I have never been faced with an army pursuing me as I look at an ocean as my only way to escape, but I do have many experiences from my life where I felt trapped where I was. And that’s exactly how I am sure the Israelites felt. They felt trapped physically by the ocean but also trapped by their circumstances and their lives. I am sure we can all relate to a time that we felt trapped by our circumstances. The man you are seeing suddenly calls it off. You get laid off from your job. A bad diagnosis shakes the core of your family.  It can be easy to think that our problems are ours alone to deal with and forget that we have a great defender who is standing by our sides, waiting to part the waters.

As a natural worrier, it can be really hard to trust God with the bigger areas of my life. What my career path looks like, making friends, moving to a new area, meeting my future husband.
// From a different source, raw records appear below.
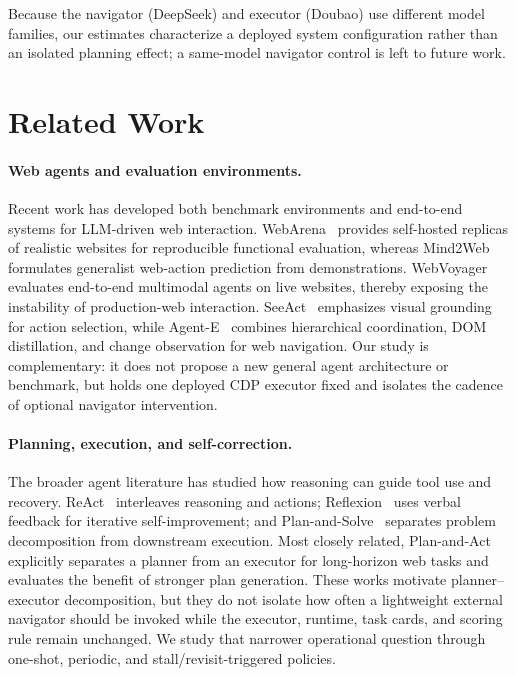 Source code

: \documentclass[runningheads]{llncs}
\begin{document}
Because the navigator (DeepSeek) and executor (Doubao) use different model
families, our estimates characterize a deployed system configuration rather
than an isolated planning effect; a same-model navigator control is left to
future work.

\section{Related Work}

\paragraph{Web agents and evaluation environments.}
Recent work has developed both benchmark environments and end-to-end systems for
LLM-driven web interaction. WebArena~\cite{zhou2023webarena} provides
self-hosted replicas of realistic websites for reproducible functional evaluation,
whereas Mind2Web~\cite{deng2023mind2web} formulates generalist web-action
prediction from demonstrations. WebVoyager~\cite{he2024webvoyager} evaluates
end-to-end multimodal agents on live websites, thereby exposing the instability
of production-web interaction. SeeAct~\cite{zheng2024seeact} emphasizes visual
grounding for action selection, while Agent-E~\cite{emergence2024agente}
combines hierarchical coordination, DOM distillation, and change observation for
web navigation. Our study is complementary: it does not propose a new general
agent architecture or benchmark, but holds one deployed CDP executor fixed and
isolates the cadence of optional navigator intervention.

\paragraph{Planning, execution, and self-correction.}
The broader agent literature has studied how reasoning can guide tool use and
recovery. ReAct~\cite{yao2023react} interleaves reasoning and actions;
Reflexion~\cite{shinn2023reflexion} uses verbal feedback for iterative
self-improvement; and Plan-and-Solve~\cite{wang2023planandsolve} separates
problem decomposition from downstream execution. Most closely related,
Plan-and-Act~\cite{erdogan2025planandact} explicitly separates a planner from
an executor for long-horizon web tasks and evaluates the benefit of stronger plan
generation. These works motivate planner--executor decomposition, but they do
not isolate how often a lightweight external navigator should be invoked while
the executor, runtime, task cards, and scoring rule remain unchanged. We study
that narrower operational question through one-shot, periodic, and
stall/revisit-triggered policies.
\end{document}

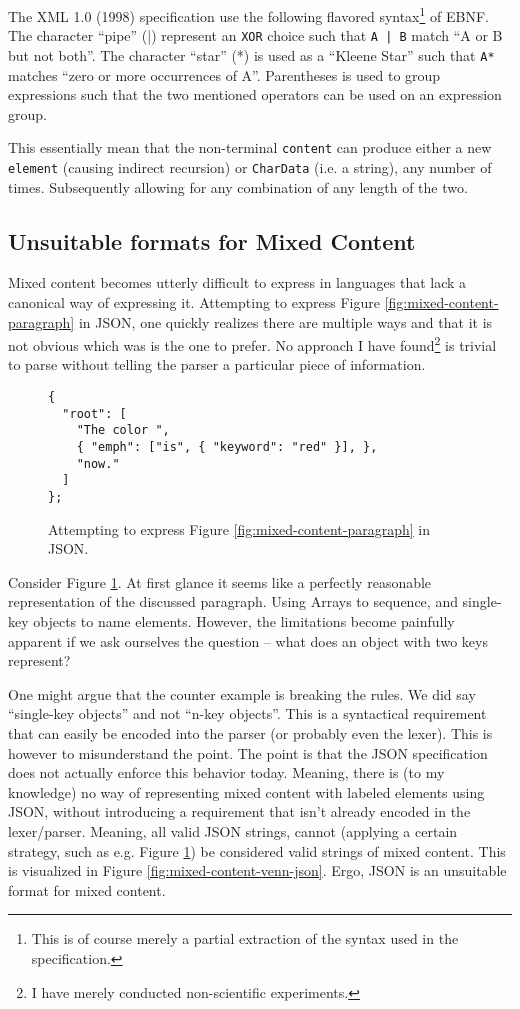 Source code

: \documentclass{scrreprt}
\begin{document}
The XML 1.0 (1998) specification use the following flavored syntax\footnote{This is of course merely a partial extraction of the syntax used in the specification.} of EBNF. The character ``pipe'' (|) represent an \texttt{XOR} choice such that \texttt{A | B} match ``A or B but not both''. The character ``star'' (*) is used as a ``Kleene Star'' such that \texttt{A*} matches ``zero or more occurrences of A''. Parentheses is used to group expressions such that the two mentioned operators can be used on an expression group.

This essentially mean that the non-terminal \texttt{content} can produce either a new \texttt{element} (causing indirect recursion) or \texttt{CharData} (i.e. a string), any number of times. Subsequently allowing for any combination of any length of the two.



\subsection{Unsuitable formats for Mixed Content}
Mixed content becomes utterly difficult to express in languages that lack a canonical way of expressing it. Attempting to express Figure \ref{fig:mixed-content-paragraph} in JSON, one quickly realizes there are multiple ways and that it is not obvious which was is the one to prefer. No approach I have found\footnote{I have merely conducted non-scientific experiments.} is trivial to parse without telling the parser a particular piece of information.

\begin{figure}[h]
\begin{lstlisting}
{
  "root": [
    "The color ",
    { "emph": ["is", { "keyword": "red" }], },
    "now."
  ]
};
\end{lstlisting}
\caption{Attempting to express Figure \ref{fig:mixed-content-paragraph} in JSON.}
\label{fig:mixed-content-json}
\end{figure}


Consider Figure \ref{fig:mixed-content-json}. At first glance it seems like a perfectly reasonable representation of the discussed paragraph. Using Arrays to sequence, and single-key objects to name elements. However, the limitations become painfully apparent if we ask ourselves the question -- what does an object with two keys represent?

One might argue that the counter example is breaking the rules. We did say ``single-key objects'' and not ``n-key objects''. This is a syntactical requirement that can easily be encoded into the parser (or probably even the lexer). This is however to misunderstand the point. The point is that the JSON specification does not actually enforce this behavior today. Meaning, there is (to my knowledge) no way of representing mixed content with labeled elements using JSON, without introducing a requirement that isn't already encoded in the lexer/parser. Meaning, all valid JSON strings, cannot (applying a certain strategy, such as e.g. Figure \ref{fig:mixed-content-json}) be considered valid strings of mixed content. This is visualized in Figure \ref{fig:mixed-content-venn-json}. Ergo, JSON is an unsuitable format for mixed content.
\end{document}
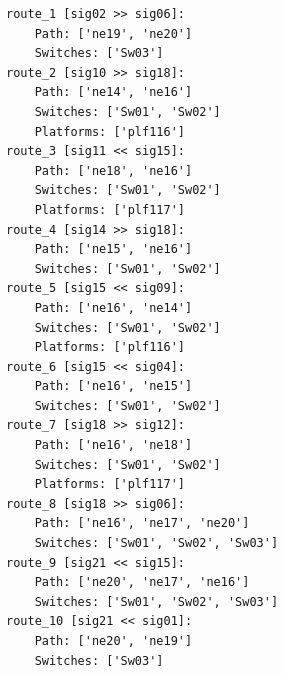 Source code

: \begin{lstlisting}[language = {}, caption = Routes.RNA, label = {lst:EJ2_7}]
route_1 [sig02 >> sig06]:
	Path: ['ne19', 'ne20']
	Switches: ['Sw03']
route_2 [sig10 >> sig18]:
	Path: ['ne14', 'ne16']
	Switches: ['Sw01', 'Sw02']
	Platforms: ['plf116']
route_3 [sig11 << sig15]:
	Path: ['ne18', 'ne16']
	Switches: ['Sw01', 'Sw02']
	Platforms: ['plf117']
route_4 [sig14 >> sig18]:
	Path: ['ne15', 'ne16']
	Switches: ['Sw01', 'Sw02']
route_5 [sig15 << sig09]:
	Path: ['ne16', 'ne14']
	Switches: ['Sw01', 'Sw02']
	Platforms: ['plf116']
route_6 [sig15 << sig04]:
	Path: ['ne16', 'ne15']
	Switches: ['Sw01', 'Sw02']
route_7 [sig18 >> sig12]:
	Path: ['ne16', 'ne18']
	Switches: ['Sw01', 'Sw02']
	Platforms: ['plf117']
route_8 [sig18 >> sig06]:
	Path: ['ne16', 'ne17', 'ne20']
	Switches: ['Sw01', 'Sw02', 'Sw03']
route_9 [sig21 << sig15]:
	Path: ['ne20', 'ne17', 'ne16']
	Switches: ['Sw01', 'Sw02', 'Sw03']
route_10 [sig21 << sig01]:
	Path: ['ne20', 'ne19']
	Switches: ['Sw03']
\end{lstlisting} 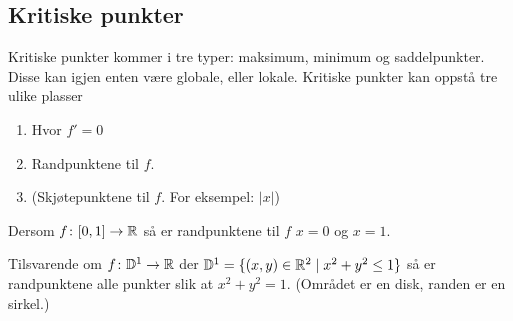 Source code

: \begin{frame}
  \subsection{Kritiske punkter}\label{subsec:Kritiske-punkter}
  Kritiske punkter kommer i tre typer: maksimum, minimum og saddelpunkter.
  Disse kan igjen enten være globale, eller lokale.
  Kritiske punkter kan oppstå tre ulike plasser
  \begin{enumerate}
    \item Hvor $f' = 0$
    \item Randpunktene til $f$.
    \item (Skjøtepunktene til $f$. For eksempel: $|x|$)
  \end{enumerate}
  \begin{example}
  Dersom $f \colon [0,1] \to \mathbb{R}$ så er randpunktene til $f$
  $x=0$ og $x=1$.
\end{example}
  \begin{example}
Tilsvarende om $f \colon \mathbb{D}^{1} \to \mathbb{R}$ der
  $\mathbb{D}^1 = \{(x,y) \in \mathbb{R}^2 \mid x^2 + y^2 \leq 1\}$ så er randpunktene
  alle punkter slik at $x^2 + y^2=1$. (Området er en disk, randen er en sirkel.)
\end{example}
\end{frame}

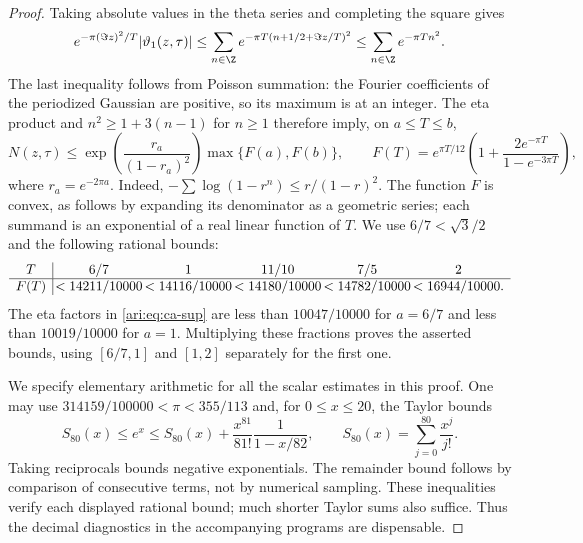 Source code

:\begin{proof}
Taking absolute values in the theta series and completing the square
gives
\[
 e^{-\pi(\Im z)^2/T}|\vartheta_1(z,\tau)|
 \le\sum_{n\in\Z}
 e^{-\pi T(n+1/2+\Im z/T)^2}
 \le\sum_{n\in\Z}e^{-\pi Tn^2}.
\]
The last inequality follows from Poisson summation: the Fourier
coefficients of the periodized Gaussian are positive, so its maximum
is at an integer. The eta product and $n^2\ge1+3(n-1)$ for $n\ge1$
therefore imply, on $a\le T\le b$,
\begin{equation}\label{ari:eq:ca-sup}
 N(z,\tau)\le
 \exp\!\left(\frac{r_a}{(1-r_a)^2}\right)
 \max\{F(a),F(b)\},\qquad
 F(T)=e^{\pi T/12}
 \left(1+\frac{2e^{-\pi T}}{1-e^{-3\pi T}}\right),
\end{equation}
where $r_a=e^{-2\pi a}$. Indeed,
$-\sum\log(1-r^n)\le r/(1-r)^2$. The function $F$ is convex,
as follows by expanding its denominator as a geometric series;
each summand is an exponential of a real linear function of $T$.
We use $6/7<\sqrt3/2$ and the following rational bounds:
\[
\begin{array}{c|@{\,}c@{\,}c@{\,}c@{\,}c@{\,}c}
T&6/7&1&11/10&7/5&2\\ \hline
F(T)&<14211/10000&<14116/10000&<14180/10000&<14782/10000&<16944/10000.
\end{array}
\]
The eta factors in \eqref{ari:eq:ca-sup} are less than $10047/10000$
for $a=6/7$ and less than $10019/10000$ for $a=1$.
Multiplying these fractions proves the asserted bounds, using
$[6/7,1]$ and $[1,2]$ separately for the first one.

We specify elementary arithmetic for all the scalar estimates in
this proof. One may use $314159/100000<\pi<355/113$ and, for
$0\le x\le20$, the Taylor bounds
\begin{equation}\label{ari:eq:ca-exp}
 S_{80}(x)\le e^x\le
 S_{80}(x)+\frac{x^{81}}{81!}\frac1{1-x/82},
 \qquad S_{80}(x)=\sum_{j=0}^{80}\frac{x^j}{j!}.
\end{equation}
Taking reciprocals bounds negative exponentials. The remainder
bound follows by comparison of consecutive terms, not by numerical
sampling. These inequalities verify each displayed rational bound;
much shorter Taylor sums also suffice. Thus the decimal diagnostics
in the accompanying programs are dispensable.


\end{proof}
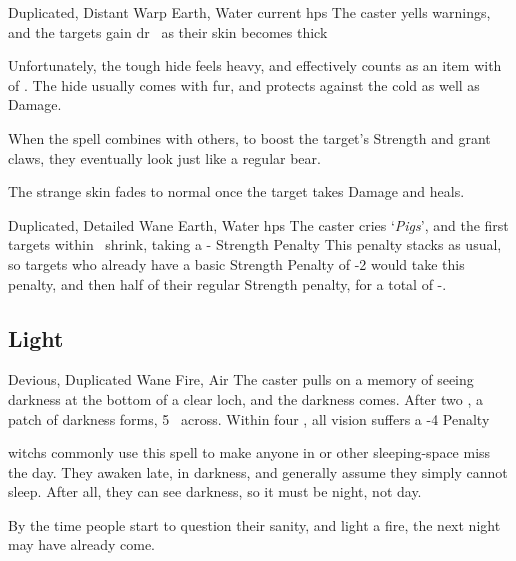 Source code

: \begin{multicols}{2}

  {Duplicated, Distant}%
  {Warp}%
  {Earth, Water}%
  {current \glspl{hp}}%
  {The caster yells warnings, and the targets gain \gls{dr}~ as their skin becomes thick}%
  {Unfortunately, the tough hide feels heavy, and effectively counts as an item with  of .
  The hide usually comes with fur, and protects against the cold as well as Damage.

  When the spell combines with others, to boost the target's Strength and grant claws, they eventually look just like a regular bear.

  The strange skin fades to normal once the target takes Damage and heals.}

\null

  {Duplicated, Detailed}%
  {Wane}%
  {Earth, Water}%
  {\glspl{hp}}%
  {The caster cries `\textit{Pigs}', and the first  targets within \spellRange\ shrink, taking a - Strength Penalty}%
  {
  This penalty stacks as usual, so targets who already have a basic Strength Penalty of -2 would take this penalty, and then half of their regular Strength penalty, for a total of -.}

\null

\subsection{Light}


  {Devious, Duplicated}%
  {Wane}%
  {Fire, Air}%
  {}%
  {The caster pulls on a memory of seeing darkness at the bottom of a clear loch, and the darkness comes.
  After two , a patch of darkness forms, 5~ across.
  Within four , all vision suffers a -4 Penalty}%
  {
  \Glspl{witch} commonly use this spell to make anyone in  or other sleeping-space miss the day.
  They awaken late, in darkness, and generally assume they simply cannot sleep.
  After all, they can see darkness, so it must be night, not day.

  By the time people start to question their sanity, and light a fire, the next night may have already come.
  }


\end{multicols}
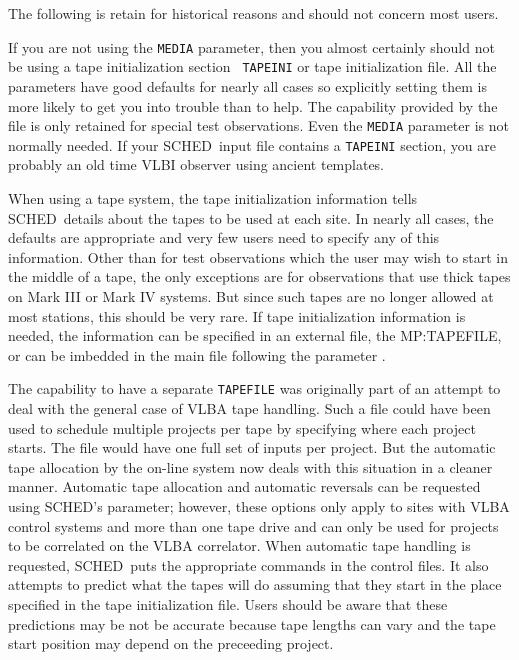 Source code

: \documentclass{report}
\newcommand{\sched}{{\sc SCHED}}
\newcommand{\schedb}{{\sc SCHED~}}
\begin{document}
The following is retain for historical reasons and should not concern
most users.

If you are not using the {\tt MEDIA} parameter, then you almost
certainly should not be using a tape initialization section {\tt
TAPEINI} or tape initialization file.  All the parameters have good
defaults for nearly all cases so explicitly setting them is more
likely to get you into trouble than to help.  The capability provided
by the file is only retained for special test observations.  Even the
{\tt MEDIA} parameter is not normally needed.  If your \schedb input
file contains a {\tt TAPEINI} section, you are probably an old time
VLBI observer using ancient templates.

When using a tape system, the tape initialization information tells
\schedb details about the tapes to be used at each site.  In nearly
all cases, the defaults are appropriate and very few users need to
specify any of this information.  Other than for test observations
which the user may wish to start in the middle of a tape, the only
exceptions are for observations that use thick tapes on Mark III or
Mark IV systems.  But since such tapes are no longer allowed at most
stations, this should be very rare.  If tape initialization
information is needed, the information can be specified in an external
file, the  {MP:TAPEFILE}, or can be imbedded
in the main file following the parameter .

The capability to have a separate {\tt TAPEFILE} was originally part
of an attempt to deal with the general case of VLBA tape handling.
Such a file could have been used to schedule multiple projects per
tape by specifying where each project starts.  The file would have one
full set of inputs per project.  But the automatic tape allocation by
the on-line system now deals with this situation in a cleaner manner.
Automatic tape allocation and automatic reversals can be requested
using \sched's  parameter;
however, these options only apply to sites with VLBA control systems
and more than one tape drive and can only be used for projects to be
correlated on the VLBA correlator.  When automatic tape handling is
requested, \schedb puts the appropriate commands in the control files.
It also attempts to predict what the tapes will do assuming that they
start in the place specified in the tape initialization file.  Users
should be aware that these predictions may be not be accurate because
tape lengths can vary and the tape start position may depend on the
preceeding project.
\end{document}
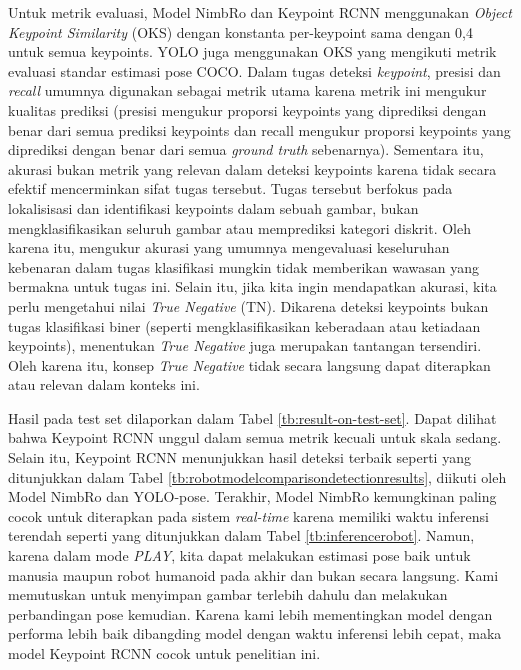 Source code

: Untuk metrik evaluasi, Model NimbRo dan Keypoint RCNN menggunakan \textit{Object Keypoint Similarity} (OKS) dengan konstanta per-keypoint sama dengan 0,4 untuk semua keypoints.
YOLO juga menggunakan OKS yang mengikuti metrik evaluasi standar estimasi pose COCO.
Dalam tugas deteksi \textit{keypoint}, presisi dan \textit{recall} umumnya digunakan sebagai metrik utama karena metrik ini mengukur kualitas prediksi (presisi mengukur proporsi keypoints yang diprediksi dengan benar dari semua prediksi keypoints dan recall mengukur proporsi keypoints yang diprediksi dengan benar dari semua \textit{ground truth} sebenarnya).
Sementara itu, akurasi bukan metrik yang relevan dalam deteksi keypoints karena tidak secara efektif mencerminkan sifat tugas tersebut.
Tugas tersebut berfokus pada lokalisisasi dan identifikasi keypoints dalam sebuah gambar, bukan mengklasifikasikan seluruh gambar atau memprediksi kategori diskrit. Oleh karena itu, mengukur akurasi yang umumnya mengevaluasi keseluruhan kebenaran dalam tugas klasifikasi mungkin tidak memberikan wawasan yang bermakna untuk tugas ini.
Selain itu, jika kita ingin mendapatkan akurasi, kita perlu mengetahui nilai \textit{True Negative} (TN). Dikarena deteksi keypoints bukan tugas klasifikasi biner (seperti mengklasifikasikan keberadaan atau ketiadaan keypoints), menentukan \textit{True Negative} juga merupakan tantangan tersendiri. Oleh karena itu, konsep \textit{True Negative} tidak secara langsung dapat diterapkan atau relevan dalam konteks ini.

Hasil pada test set dilaporkan dalam Tabel \ref{tb:result-on-test-set}. Dapat dilihat bahwa Keypoint RCNN unggul dalam semua metrik kecuali untuk skala sedang.
Selain itu, Keypoint RCNN menunjukkan hasil deteksi terbaik seperti yang ditunjukkan dalam Tabel \ref{tb:robotmodelcomparisondetectionresults}, diikuti oleh Model NimbRo dan YOLO-pose.
Terakhir, Model NimbRo kemungkinan paling cocok untuk diterapkan pada sistem \textit{real-time} karena memiliki waktu inferensi terendah seperti yang ditunjukkan dalam Tabel \ref{tb:inferencerobot}.
Namun, karena dalam mode \textit{PLAY}, kita dapat melakukan estimasi pose baik untuk manusia maupun robot humanoid pada akhir dan bukan secara langsung.
Kami memutuskan untuk menyimpan gambar terlebih dahulu dan melakukan perbandingan pose kemudian. Karena kami lebih mementingkan model dengan performa lebih baik dibangding model dengan waktu inferensi lebih cepat, maka model Keypoint RCNN cocok untuk penelitian ini.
I find myself looking towards the future, grappling with the wideness and depth of the ocean in front of me, certain there is no way I will be able to cross it. I am learning that I often turn inwardly to myself or others to help me navigate these waters. I try to tentatively wade out on my own, thinking that I can swim to the other side, but I only make it a few strokes before I am drowning quite literally in the sea of my tears and fears.

But God doesn’t want me or you to live this way anymore. He wants us to stand back, relax, maybe get a manicure, and come back to see the sea parted for us. He doesn’t want to have to wade out and pull our struggling forms out of the water, though He will. He wants us to trust Him with everything.

And I wish I could tell you that I was great at trusting God with the small every day things. That yes, I can’t let go of the big stuff, but the small decisions, have your way, God.  But then I thought about it for a solid two minutes and realized I don’t even trust Him with the small stuff always.

I depend on myself to make money so I can buy my food so that I can pay my bills. I rely on my uncle to continue housing me and not to kick me out on the street, but not God.

I pray a big game. I mean I really do. I am the queen of praying to God about stuff that I entirely don’t trust Him with. And I know that He can see that I am a phony too. When I pray to Him about my future or about my future spouse, I always pray for Him and the Holy Spirit to lead and guide me, but I don’t look out for them. I pray for my heart or circumstances to change, but then I don’t let them work in me.

At the root of my being, I know that I can trust God. But I don’t always trust Him to provide me with good things. A quote I love by CS Lewis sums up what I am feeling perfectly,

“It is not that we are necessarily doubting that God will do what is best for us, we are wondering how painful the best will be.”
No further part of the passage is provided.